_Directions for this task_: Exactly how many lines in this material contain the string "Script"? Reply with the number alone.

===== Dataset content =====

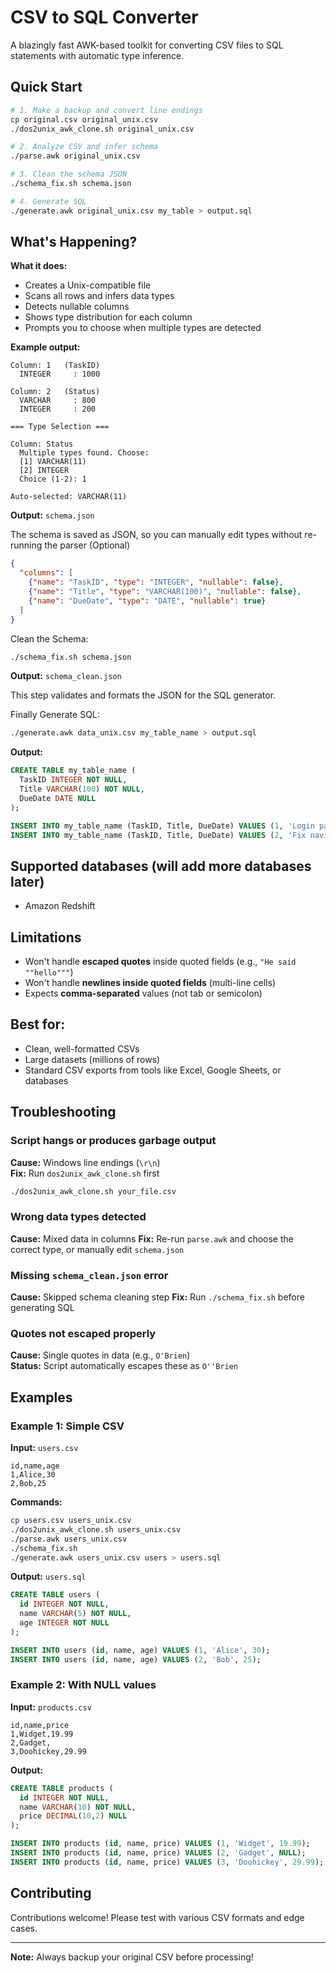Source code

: # CSV to SQL Converter

A blazingly fast AWK-based toolkit for converting CSV files to SQL statements with automatic type inference.

## Quick Start

```bash
# 1. Make a backup and convert line endings
cp original.csv original_unix.csv
./dos2unix_awk_clone.sh original_unix.csv

# 2. Analyze CSV and infer schema
./parse.awk original_unix.csv

# 3. Clean the schema JSON
./schema_fix.sh schema.json

# 4. Generate SQL
./generate.awk original_unix.csv my_table > output.sql
```

## What's Happening?

**What it does:**
- Creates a Unix-compatible file
- Scans all rows and infers data types
- Detects nullable columns
- Shows type distribution for each column
- Prompts you to choose when multiple types are detected

**Example output:**
```
Column: 1 	(TaskID)
  INTEGER     : 1000

Column: 2 	(Status)
  VARCHAR     : 800
  INTEGER     : 200

=== Type Selection ===

Column: Status
  Multiple types found. Choose:
  [1] VARCHAR(11)
  [2] INTEGER
  Choice (1-2): 1

Auto-selected: VARCHAR(11)
```

**Output:** `schema.json`

The schema is saved as JSON, so you can manually edit types without re-running the parser (Optional)

```json
{
  "columns": [
    {"name": "TaskID", "type": "INTEGER", "nullable": false},
    {"name": "Title", "type": "VARCHAR(100)", "nullable": false},
    {"name": "DueDate", "type": "DATE", "nullable": true}
  ]
}
```

Clean the Schema:

```bash
./schema_fix.sh schema.json
```

**Output:** `schema_clean.json`

This step validates and formats the JSON for the SQL generator.

Finally Generate SQL:

```bash
./generate.awk data_unix.csv my_table_name > output.sql
```

**Output:**
```sql
CREATE TABLE my_table_name (
  TaskID INTEGER NOT NULL,
  Title VARCHAR(100) NOT NULL,
  DueDate DATE NULL
);

INSERT INTO my_table_name (TaskID, Title, DueDate) VALUES (1, 'Login page redesign', '2024-02-01');
INSERT INTO my_table_name (TaskID, Title, DueDate) VALUES (2, 'Fix navigation bug', NULL);
```

## Supported databases (will add more databases later)

- Amazon Redshift

## Limitations

- Won't handle **escaped quotes** inside quoted fields (e.g., `"He said ""hello"""`)
- Won't handle **newlines inside quoted fields** (multi-line cells)
- Expects **comma-separated** values (not tab or semicolon)

## Best for:

- Clean, well-formatted CSVs
- Large datasets (millions of rows)
- Standard CSV exports from tools like Excel, Google Sheets, or databases

## Troubleshooting

### Script hangs or produces garbage output

**Cause:** Windows line endings (`\r\n`)  
**Fix:** Run `dos2unix_awk_clone.sh` first

```bash
./dos2unix_awk_clone.sh your_file.csv
```

### Wrong data types detected

**Cause:** Mixed data in columns
**Fix:** Re-run `parse.awk` and choose the correct type, or manually edit `schema.json`

### Missing `schema_clean.json` error

**Cause:** Skipped schema cleaning step
**Fix:** Run `./schema_fix.sh` before generating SQL

### Quotes not escaped properly

**Cause:** Single quotes in data (e.g., `O'Brien`)  
**Status:** Script automatically escapes these as `O''Brien`

## Examples

### Example 1: Simple CSV

**Input:** `users.csv`
```csv
id,name,age
1,Alice,30
2,Bob,25
```

**Commands:**
```bash
cp users.csv users_unix.csv
./dos2unix_awk_clone.sh users_unix.csv
./parse.awk users_unix.csv
./schema_fix.sh
./generate.awk users_unix.csv users > users.sql
```

**Output:** `users.sql`
```sql
CREATE TABLE users (
  id INTEGER NOT NULL,
  name VARCHAR(5) NOT NULL,
  age INTEGER NOT NULL
);

INSERT INTO users (id, name, age) VALUES (1, 'Alice', 30);
INSERT INTO users (id, name, age) VALUES (2, 'Bob', 25);
```

### Example 2: With NULL values

**Input:** `products.csv`
```csv
id,name,price
1,Widget,19.99
2,Gadget,
3,Doohickey,29.99
```

**Output:**
```sql
CREATE TABLE products (
  id INTEGER NOT NULL,
  name VARCHAR(10) NOT NULL,
  price DECIMAL(10,2) NULL
);

INSERT INTO products (id, name, price) VALUES (1, 'Widget', 19.99);
INSERT INTO products (id, name, price) VALUES (2, 'Gadget', NULL);
INSERT INTO products (id, name, price) VALUES (3, 'Doohickey', 29.99);
```

## Contributing

Contributions welcome! Please test with various CSV formats and edge cases.

---

**Note:** Always backup your original CSV before processing!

=====

_Problem solution_: 2